Once you have read the entries, please say how many lines hold the string "attachments", giving the number only.

*** Opening of Input material ***

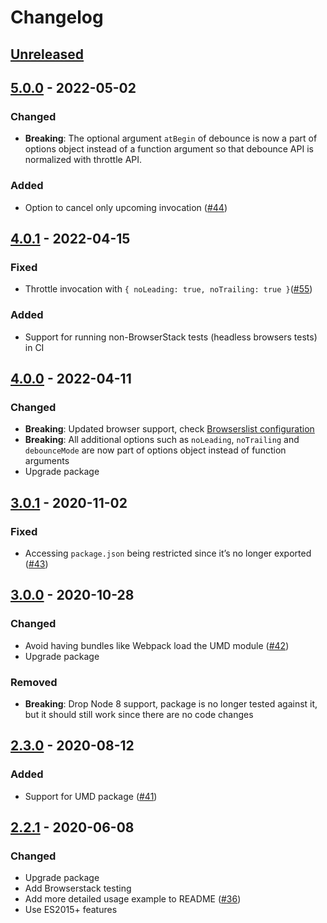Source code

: # Changelog

## [Unreleased][]

## [5.0.0][] - 2022-05-02

### Changed

-   **Breaking**: The optional argument `atBegin` of debounce is now a part of
    options object instead of a function argument so that debounce API is
    normalized with throttle API.

### Added

-   Option to cancel only upcoming invocation
    ([#44](https://github.com/niksy/throttle-debounce/pull/44))

## [4.0.1][] - 2022-04-15

### Fixed

-   Throttle invocation with
    `{ noLeading: true, noTrailing: true }`([#55](https://github.com/niksy/throttle-debounce/pull/55))

### Added

-   Support for running non-BrowserStack tests (headless browsers tests) in CI

## [4.0.0][] - 2022-04-11

### Changed

-   **Breaking**: Updated browser support, check
    [Browserslist configuration](https://browserslist.dev/?q=bGFzdCAzIG1ham9yIHZlcnNpb25zLCBzaW5jZSAyMDE5LCBlZGdlID49IDE1LCBub3QgaWUgPiAw)
-   **Breaking**: All additional options such as `noLeading`, `noTrailing` and
    `debounceMode` are now part of options object instead of function arguments
-   Upgrade package

## [3.0.1][] - 2020-11-02

### Fixed

-   Accessing `package.json` being restricted since it’s no longer exported
    ([#43](https://github.com/niksy/throttle-debounce/pull/43))

## [3.0.0][] - 2020-10-28

### Changed

-   Avoid having bundles like Webpack load the UMD module
    ([#42](https://github.com/niksy/throttle-debounce/pull/42))
-   Upgrade package

### Removed

-   **Breaking**: Drop Node 8 support, package is no longer tested against it,
    but it should still work since there are no code changes

## [2.3.0][] - 2020-08-12

### Added

-   Support for UMD package
    ([#41](https://github.com/niksy/throttle-debounce/pull/41))

## [2.2.1][] - 2020-06-08

### Changed

-   Upgrade package
-   Add Browserstack testing
-   Add more detailed usage example to README
    ([#36](https://github.com/niksy/throttle-debounce/pull/36))
-   Use ES2015+ features

[2.2.1]: https://github.com/niksy/throttle-debounce/tree/v2.2.1
[2.3.0]: https://github.com/niksy/throttle-debounce/tree/v2.3.0
[3.0.0]: https://github.com/niksy/throttle-debounce/tree/v3.0.0
[3.0.1]: https://github.com/niksy/throttle-debounce/tree/v3.0.1
[4.0.0]: https://github.com/niksy/throttle-debounce/tree/v4.0.0
[4.0.1]: https://github.com/niksy/throttle-debounce/tree/v4.0.1
[unreleased]: https://github.com/niksy/throttle-debounce/compare/v5.0.0...HEAD
[5.0.0]: https://github.com/niksy/throttle-debounce/tree/v5.0.0
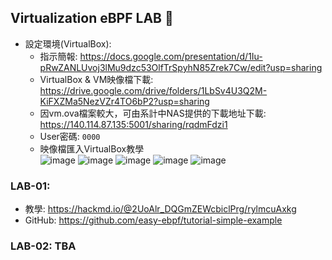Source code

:## Virtualization eBPF LAB 🙌

- 設定環境(VirtualBox):
  - 指示簡報: https://docs.google.com/presentation/d/1Iu-pRwZANLUvoj3lMu9dzc53OlfTrSpyhN85Zrek7Cw/edit?usp=sharing 
  - VirtualBox & VM映像檔下載: https://drive.google.com/drive/folders/1LbSv4U3Q2M-KiFXZMa5NezVZr4TO6bP2?usp=sharing
  - 因vm.ova檔案較大，可由系計中NAS提供的下載地址下載: https://140.114.87.135:5001/sharing/rqdmFdzi1
  - User密碼: `0000`
  - 映像檔匯入VirtualBox教學  
  ![image](https://github.com/user-attachments/assets/5bed1f9a-7d38-4890-855e-1d3792c8d68e)
  ![image](https://github.com/user-attachments/assets/4f9e7518-0bd6-403c-bbef-208d5316002a)
  ![image](https://github.com/user-attachments/assets/7bccc8b6-c7d6-4677-87ea-b0267cedb161)
  ![image](https://github.com/user-attachments/assets/8168913a-6063-4afc-94ec-dcbae7484ccc)
  ![image](https://github.com/user-attachments/assets/d8780cfe-1cde-4f2d-9544-c94588204d2b)



### LAB-01:
- 教學: https://hackmd.io/@2UoAlr_DQGmZEWcbiclPrg/rylmcuAxkg
- GitHub: https://github.com/easy-ebpf/tutorial-simple-example

### LAB-02: TBA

*** Close of Input material ***

Output: 5